Giorno 4 a Venezia 2009: Pepperminta – Io sono l’amore
Pepperminta – di Pipilotti Rist (Orizzonti) Nonostante un fuggi-fuggi dalla sala non indifferente, un lungo applauso alla fine della proiezione c’è stato. Sarà per la presenza del cast? Può darsi, ma i battiti di mani sembravano sinceri. Non ci si può credere, scusate la franchezza. L’irritante storia (?) del film della Rist si basa su
Pepperminta – di Pipilotti Rist (Orizzonti)
Nonostante un fuggi-fuggi dalla sala non indifferente, un lungo applauso alla fine della proiezione c’è stato. Sarà per la presenza del cast? Può darsi, ma i battiti di mani sembravano sinceri. Non ci si può credere, scusate la franchezza.
L’irritante storia (?) del film della Rist si basa su un sacco di siocchi appuntini da mettere assieme, colorando un mondo di trovate che per alcuni saranno anche simpatiche, ma che per 80 minuti non riescono a strappare neanche mezza risata. Colpa di una regia che vuole essere libera come la sua trama ma casca nella trappola dell’inutilità e della noia.
Certe immagini fanno accapponare la pelle (vi diciamo solo che ci sono in ballo mestruazioni: la Breillat potrebbe essere invidiosa), e tutto funziona nel verso sbagliato. Scusate ancora la troppa franchezza, ma crediamo che la Mostra di Venezia, che con Orizzonti dovrebbe segnare le nuove tendenze del cinema contemporaneo, non dovrebbe scegliere un quasi amatoriale corto allungato all’infinito, sperimentale ma già vecchio. Qui foto e (delirante) trailer.
Io sono l’amore – di Luca Guadagnino (Orizzonti)

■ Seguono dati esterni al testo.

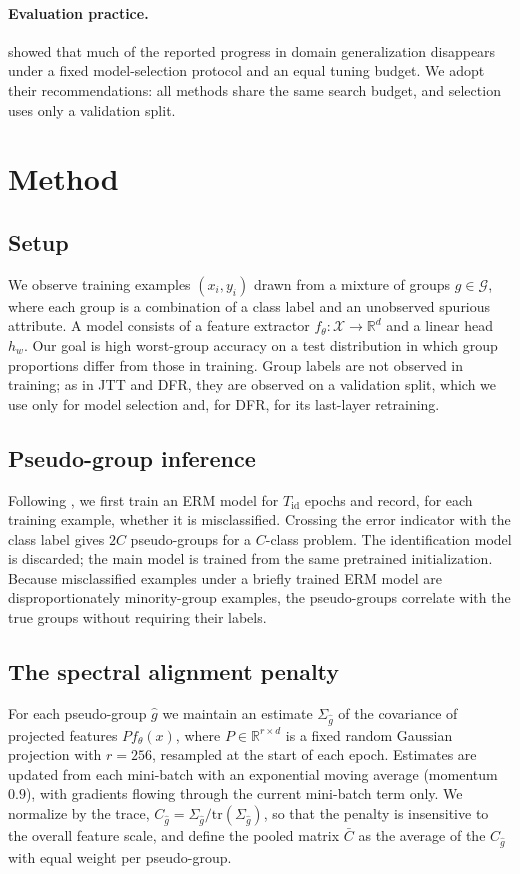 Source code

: \documentclass{article}
\begin{document}
\paragraph{Evaluation practice.}
\citet{gulrajani2021search} showed that much of the reported progress in domain generalization disappears under a fixed model-selection protocol and an equal tuning budget. We adopt their recommendations: all methods share the same search budget, and selection uses only a validation split.

\section{Method}
\label{sec:method}

\subsection{Setup}
We observe training examples $(x_i, y_i)$ drawn from a mixture of groups $g \in \mathcal{G}$, where each group is a combination of a class label and an unobserved spurious attribute. A model consists of a feature extractor $f_\theta: \mathcal{X} \to \mathbb{R}^d$ and a linear head $h_w$. Our goal is high worst-group accuracy on a test distribution in which group proportions differ from those in training. Group labels are not observed in training; as in JTT and DFR, they are observed on a validation split, which we use only for model selection and, for DFR, for its last-layer retraining.

\subsection{Pseudo-group inference}
Following \citet{liu2021jtt}, we first train an ERM model for $T_{\mathrm{id}}$ epochs and record, for each training example, whether it is misclassified. Crossing the error indicator with the class label gives $2C$ pseudo-groups for a $C$-class problem. The identification model is discarded; the main model is trained from the same pretrained initialization. Because misclassified examples under a briefly trained ERM model are disproportionately minority-group examples, the pseudo-groups correlate with the true groups without requiring their labels.

\subsection{The spectral alignment penalty}
For each pseudo-group $\hat g$ we maintain an estimate $\Sigma_{\hat g}$ of the covariance of projected features $P f_\theta(x)$, where $P \in \mathbb{R}^{r \times d}$ is a fixed random Gaussian projection with $r = 256$, resampled at the start of each epoch. Estimates are updated from each mini-batch with an exponential moving average (momentum $0.9$), with gradients flowing through the current mini-batch term only. We normalize by the trace, $C_{\hat g} = \Sigma_{\hat g} / \mathrm{tr}(\Sigma_{\hat g})$, so that the penalty is insensitive to the overall feature scale, and define the pooled matrix $\bar C$ as the average of the $C_{\hat g}$ with equal weight per pseudo-group.
\end{document}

Stesso discorso di Pepperminta: Orizzonti merita di meglio. E anche il cinema italiano merita di meglio che il cinema di Guadagnino, prima autore della versione cinematografica di un libro velocissimo e furbetto (Melissa P.), poi regista dalle velleità autoriali che si ritrova in manoc con un cast promettente ed un progetto non privo di interessi.
Niente da fare: Io sono l’amore è pessimo cinema. Dispiace dirlo, ma non c’è nulla che si salva. Nonostante dei titoli di testa creati e con i caratteri dei nomi che richiamano il classico, il tutto diventa ancora cinema piatto, che vuole fuggire correndo dalla tv ma la ritrova poco dopo, con la sua sceneggiatura da urlo.
Sarà anche per questo che nessun attore si salva, raggiungendo un livello globale nella recitazione disastroso che neanche Tilda Swinton (un pesce fuor d’acqua, sinceramente) riesce a salvare. Non è cinema freddo, perché almeno dopo un po’ taglierebbe l’anima come affilati coltelli. E’ invece un mix di romanzetto familiare e dramma da camera che sa di vecchio. Non tanto perché vorrebbe aspirare al cinema che fu, sin appunto dai titoli di testa, ma perché lascia di stucco ogni volta che la trama tenta di prendere una certa piega. Sempre già calpestata.
Una nota sulle musiche, atroci: anche qui si tenta di richiamare il cinema classico, ma l’uso che se ne fa va oltre ogni film di Tornatore. Guardate il finale, già lunghissimo di suo, da mani nei capelli per come enfatizza la situazione in modo spudorato. Guadagnino con la macchina da presa non ci sa fare, e il montaggio rischia di trasformare il film perennemente in encefalogramma piatto.